View from City Road: Ghost of errors past at Lloyd's
As thousands of Lloyd's underwriting members rush to the courts to seek exemplary damages for the pounds 5.5bn worth of losses they face, the restructuring of the accident-prone insurance market is proceeding apace.
Companies were admitted to the market as investors at the beginning of this year. From nowhere, company money now commands significant market clout and wants more influence.
Against this background the old agency system, which runs insurance syndicates and introduces individual members to Lloyd's, is crumbling as disaffected members - the source of the agents' fees - leave the market.

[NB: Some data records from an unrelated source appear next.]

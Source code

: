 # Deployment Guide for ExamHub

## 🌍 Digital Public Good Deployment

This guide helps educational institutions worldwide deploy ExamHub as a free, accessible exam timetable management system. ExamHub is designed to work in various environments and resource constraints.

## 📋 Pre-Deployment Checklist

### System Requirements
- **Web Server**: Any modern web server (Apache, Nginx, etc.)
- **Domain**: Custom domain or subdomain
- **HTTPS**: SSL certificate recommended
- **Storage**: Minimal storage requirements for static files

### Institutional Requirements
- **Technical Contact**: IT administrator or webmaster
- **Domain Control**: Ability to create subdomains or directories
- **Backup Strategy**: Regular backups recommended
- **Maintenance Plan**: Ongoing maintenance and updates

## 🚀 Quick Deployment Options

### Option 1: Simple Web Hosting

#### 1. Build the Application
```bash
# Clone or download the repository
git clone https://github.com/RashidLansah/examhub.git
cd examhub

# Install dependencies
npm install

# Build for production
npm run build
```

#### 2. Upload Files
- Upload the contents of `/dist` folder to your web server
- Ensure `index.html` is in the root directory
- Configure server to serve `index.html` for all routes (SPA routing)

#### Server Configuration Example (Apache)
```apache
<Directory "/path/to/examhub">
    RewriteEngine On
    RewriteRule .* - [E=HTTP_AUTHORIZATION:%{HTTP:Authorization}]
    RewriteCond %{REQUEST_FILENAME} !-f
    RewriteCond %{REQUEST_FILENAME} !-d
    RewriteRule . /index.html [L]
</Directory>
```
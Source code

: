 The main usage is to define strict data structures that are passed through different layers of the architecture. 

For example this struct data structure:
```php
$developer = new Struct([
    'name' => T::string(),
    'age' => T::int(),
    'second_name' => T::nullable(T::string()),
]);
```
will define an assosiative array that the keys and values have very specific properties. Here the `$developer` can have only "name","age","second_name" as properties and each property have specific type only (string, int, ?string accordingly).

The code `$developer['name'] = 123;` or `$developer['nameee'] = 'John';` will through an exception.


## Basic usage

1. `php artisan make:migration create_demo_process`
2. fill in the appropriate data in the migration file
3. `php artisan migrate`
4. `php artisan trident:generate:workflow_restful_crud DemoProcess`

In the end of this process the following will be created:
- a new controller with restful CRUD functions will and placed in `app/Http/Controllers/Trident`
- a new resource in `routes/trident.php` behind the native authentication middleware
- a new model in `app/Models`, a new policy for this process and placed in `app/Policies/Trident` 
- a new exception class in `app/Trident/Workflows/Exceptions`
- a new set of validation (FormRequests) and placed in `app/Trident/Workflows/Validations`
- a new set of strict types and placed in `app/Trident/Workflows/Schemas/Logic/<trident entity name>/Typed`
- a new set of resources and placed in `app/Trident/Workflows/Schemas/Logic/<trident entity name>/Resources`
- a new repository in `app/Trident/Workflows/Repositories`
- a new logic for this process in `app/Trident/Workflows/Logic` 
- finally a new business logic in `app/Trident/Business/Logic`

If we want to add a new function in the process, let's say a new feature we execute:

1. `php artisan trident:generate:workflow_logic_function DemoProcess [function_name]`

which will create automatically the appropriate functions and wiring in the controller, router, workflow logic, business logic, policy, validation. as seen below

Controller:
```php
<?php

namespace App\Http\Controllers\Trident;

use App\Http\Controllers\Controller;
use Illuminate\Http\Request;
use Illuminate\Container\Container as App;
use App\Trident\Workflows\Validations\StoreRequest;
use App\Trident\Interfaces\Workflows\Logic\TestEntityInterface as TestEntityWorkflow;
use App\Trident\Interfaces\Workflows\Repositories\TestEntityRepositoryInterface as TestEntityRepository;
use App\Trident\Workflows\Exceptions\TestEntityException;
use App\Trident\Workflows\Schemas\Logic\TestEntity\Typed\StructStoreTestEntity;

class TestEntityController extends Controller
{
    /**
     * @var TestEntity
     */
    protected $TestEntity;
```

Increasingly, the agents are relying on corporate capital vehicles to provide them with capacity. One agency, the once-influential Merrett Group, ran into deep trouble when no corporate capital was subscribed. The lesson became clear: there had to be fewer agencies (and many mergers have been taking place).
Now there is much talk of corporate capital vehicles taking over agencies, which would give them their own in-house management of syndicates. That would be a mistake. The attraction of joining Lloyd's through corporate capital vehicles is that for the first time investors can have a wide spread of investment, and not be pitched into a few syndicates by agents.
If these vehicles attempt to gain more of a stranglehold on the market they may ruin their own franchises by becoming little more than jumbo-sized underwriting agencies. That would take Lloyd's back to the bad old days.